Image générée par l’Intelligence Artificielle
Pas un jour ne passe sans que les FAMa, notamment leurs vecteurs aériens, ne neutralisent des groupes armés ou des trafiquants de tous genres. Ainsi, au cours du week-end, des combattants surpris en plein entraînement dans la zone de Markala ont été mis hors d’état de nuire, tandis que deux camions transportant des caisses de pièces détachées de motos et des fûts de carburant ont été interceptés dans la Région de Tombouctou. Autant d’opérations qui rassurent et réjouissent.
Réjouissante également, la sortie de la Direction générale du commerce, de la consommation et de la concurrence (DGCC), qui a donné suite à la plainte d’une association de consommateurs concernant la perte de crédits et de bonus d’appel à l’expiration de leur durée de validité. Orange Mali a immédiatement réagi en annonçant la suppression de cette limitation. Dans la foulée, la DGCC a invité les autres opérateurs à emboîter le pas, démontrant que les préoccupations des consommateurs peuvent être prises en compte avec célérité et délicatesse.

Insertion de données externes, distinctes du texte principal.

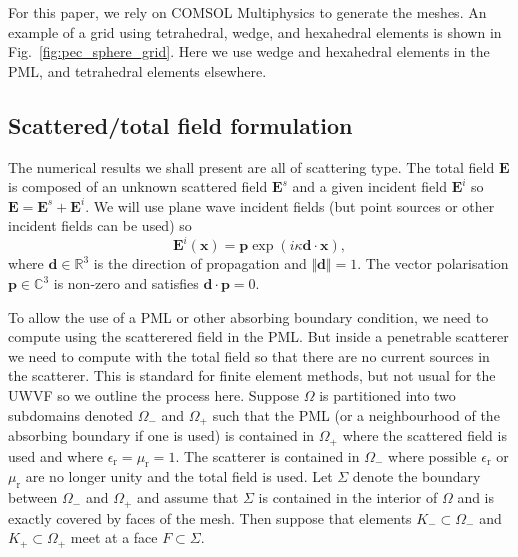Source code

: \documentclass[a4paper,12pt]{article}
\newcommand{\bfE}{\mathbf{E}}
\newcommand{\bfp}{\mathbf{p}}
\newcommand{\bfx}{\mathbf{x}}
\newcommand{\bfd}{\mathbf{d}}
\newcommand{\epsr}{\epsilon_{\mathrm{r}}}
\newcommand{\mur}{\mu_{\mathrm{r}}}
\begin{document}
For this paper, we rely on COMSOL Multiphysics to generate the meshes. An example of a grid using tetrahedral, wedge, and hexahedral elements is shown in Fig.~\ref{fig:pec_sphere_grid}.  Here we use wedge and hexahedral elements in the PML, and tetrahedral elements elsewhere.
 
\subsection{Scattered/total field formulation}\label{stf}
  The numerical results we shall present are all of scattering type.  The total field $\bfE$ is 
  composed
of an unknown scattered field $\bfE^s$ and a given incident field $\bfE^i$ so $\bfE=\bfE^s+\bfE^i$.  We will use 
plane wave incident fields (but point sources or other incident fields can be used) so
\begin{equation}
\bfE^i(\bfx)=\bfp\exp(i\kappa\bfd\cdot\bfx),\label{Einc}
\end{equation}
where $\bfd\in \mathbb{R}^3$ is the direction of propagation and $\Vert\bfd\Vert=1$.  The vector polarisation $\bfp\in\mathbb{C}^3$ is non-zero and satisfies $\bfd\cdot\bfp=0$.

To allow the use of a PML or other absorbing boundary condition, we need to compute using the scatterered field in the PML.  But inside a penetrable scatterer we need to compute with the total field so that there are no current sources in the scatterer.  This is standard for finite element methods, but not usual for the UWVF so we outline the process here. Suppose $\Omega$ is partitioned into two subdomains denoted $\Omega_-$ and $\Omega_+$  such that the PML (or a neighbourhood
  of the absorbing boundary if one is used) is contained in $\Omega_+$ where the scattered field is used and where $\epsr=\mur=1$.  The scatterer is contained 
  in $\Omega_-$ where possible $\epsr$ or $\mur$  are no longer unity and the total field is used.  Let $\Sigma$ denote the boundary between 
  $\Omega_-$ and $\Omega_+$ and assume that $\Sigma$ is contained in the interior of $\Omega$ and is exactly covered by faces
  of the mesh.  Then suppose that elements $K_-\subset\Omega_-$ and $K_+\subset \Omega_+$ meet at a face $F\subset\Sigma$. 
\end{document}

L’Essor a essuyé quelques piques sur les réseaux sociaux pour avoir traité un sujet jugé «people» : le divorce de l’artiste Mariam Bah. L’article, publié sur le site web du quotidien et relayé sur Facebook, a suscité un vif intérêt: 1.419 mentions «j’aime», 229 commentaires et 38 partages au 6 avril. Les critiques vont du reproche d’un sujet jugé léger au procès d’intention sur une prétendue déviation du quotidien national de son axe de «journal sérieux». Mais ces réactions, positives ou négatives, enrichissent le plus vieux journal du Mali qui, au delà du cliché de «journal gouvernemental», demeure un journal d’informations générales, comme l’indique sa têtière.
L’Essor est le patrimoine de tous les Maliens et, à ce titre, il se doit de traiter de tous les sujets qui concernent chaque citoyen, dans le respect de la déontologie et de l’éthique journalistique. Le traitement de ce sujet sensible, touchant une artiste de renom et ses nombreux fans, s’inscrit dans la volonté du quotidien national de diversifier son lectorat, dans un pays où les femmes et les jeunes (public cible de l’artiste) occupent une place centrale dans la société et façonnent l’opinion, notamment via les réseaux sociaux.

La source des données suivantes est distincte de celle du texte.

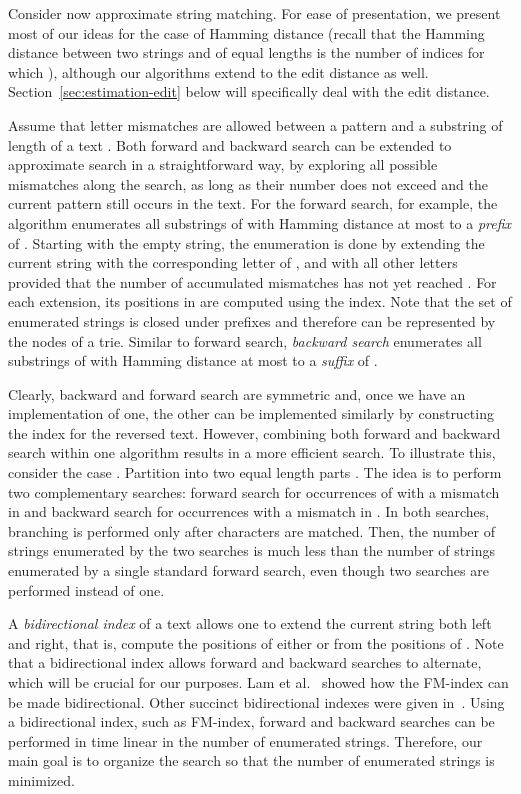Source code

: \documentclass[12pt]{article}
\begin{document}
Consider now approximate string matching. For ease of presentation, we
present most of our ideas for the
case of Hamming distance
(recall that the Hamming distance between two strings  and  of equal
lengths is the number of indices  for which ),
although our algorithms extend to the edit
distance as well. Section~\ref{sec:estimation-edit} below will
specifically deal with the edit distance.

Assume that  letter mismatches are allowed between a pattern  and
a substring of length  of a text .
Both forward and backward search can be extended to
approximate search in a straightforward way, by exploring all
possible mismatches along the search, as long as their number does
not exceed  and the current pattern still occurs in the text.
For the forward search, for example, the algorithm enumerates all
substrings of  with
Hamming distance at most  to a \emph{prefix} of .
Starting with the empty string, the enumeration 
is done by extending the current string with the corresponding letter
of , and with all other letters provided that the number of accumulated
mismatches has not yet reached . For each extension,
its positions in  are computed using the index.
Note that the set of enumerated strings is closed under prefixes and
therefore can be represented by the nodes of a trie.
Similar to forward search, \emph{backward search}
enumerates all substrings of 
with Hamming distance at most  to a \emph{suffix} of .

Clearly, backward and forward search are symmetric and, once we have
an implementation of one, the other can be implemented similarly by constructing the index
for the reversed text. 
However, combining both forward and backward search within one algorithm
results in a more efficient search.
To illustrate this, consider the case .
Partition  into two equal length parts .
The idea is to perform two complementary searches: forward search for
occurrences of  with a mismatch in  and backward search for
occurrences with a mismatch in . In both searches, branching is
performed only after  characters are matched. 
Then,
the number of strings enumerated by the
two searches is much less than the number of strings enumerated by a single
standard forward search, even though two searches are performed instead
of one.

A \emph{bidirectional index} of a text allows one to extend the current
string  both left and right, that is, compute the positions of either
 or  from the positions of .
Note that a bidirectional
index allows forward and backward searches to alternate, which will be
crucial for our purposes. 
Lam et al.~\cite{LamLTWWY09} showed how the FM-index can be made
bidirectional. Other succinct bidirectional indexes were given
in~\cite{RussoEtAlAlgorithms09,SchnattingerOG12,BelazzouguiCKM13}.
Using a bidirectional index, such as FM-index, forward and backward searches can be
performed in time linear in the number of enumerated strings.
Therefore, our main goal is to organize the search so that the number
of enumerated strings is minimized.
\end{document}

À noter que cet article a été largement diffusé sans recours au mécanisme de «boost» payant proposé par Facebook. À titre de comparaison, la publication précédente sur le verdict de la chambre criminelle du Tribunal de Kita n’a recueilli que 47 mentions «j’aime», 3 commentaires et aucun partage, tandis que la suivante, celle sur la plainte des consommateurs contre les opérateurs de téléphonie mobile a suscité 110 mentions «j’aime», 22 commentaires et 5 partages.
Ces chiffres, sans qu’il soit nécessaire d’en tirer ici tous les enseignements, donnent une idée des tendances du lectorat. La rédaction avait déjà constaté un engouement similaire il y a quelques mois avec un sujet du même registre: les «soirées Dior». Ces thèmes de société, qui peuvent sembler légers à première vue, méritent pourtant l’attention du journaliste, témoin de la société et historien du présent.
L’Essor a également donné des nouvelles du méga artiste Salif Keita, dont la santé s’était fragilisée lors d’une tournée en Afrique du Sud. Selon ses propres pages, sa convalescence se déroule bien. Voilà une nouvelle rassurante pour ce monument de la culture malienne, le «Rossignol du Mali», ambassadeur incontesté de notre patrimoine musical.
En remerciant nos lecteurs pour l’intérêt porté à L’Essor et à toutes les plateformes de l’AMAP, il reste à souhaiter que la semaine qui s’ouvre soit, elle aussi, riche en réjouissances pour l’ensemble du pays.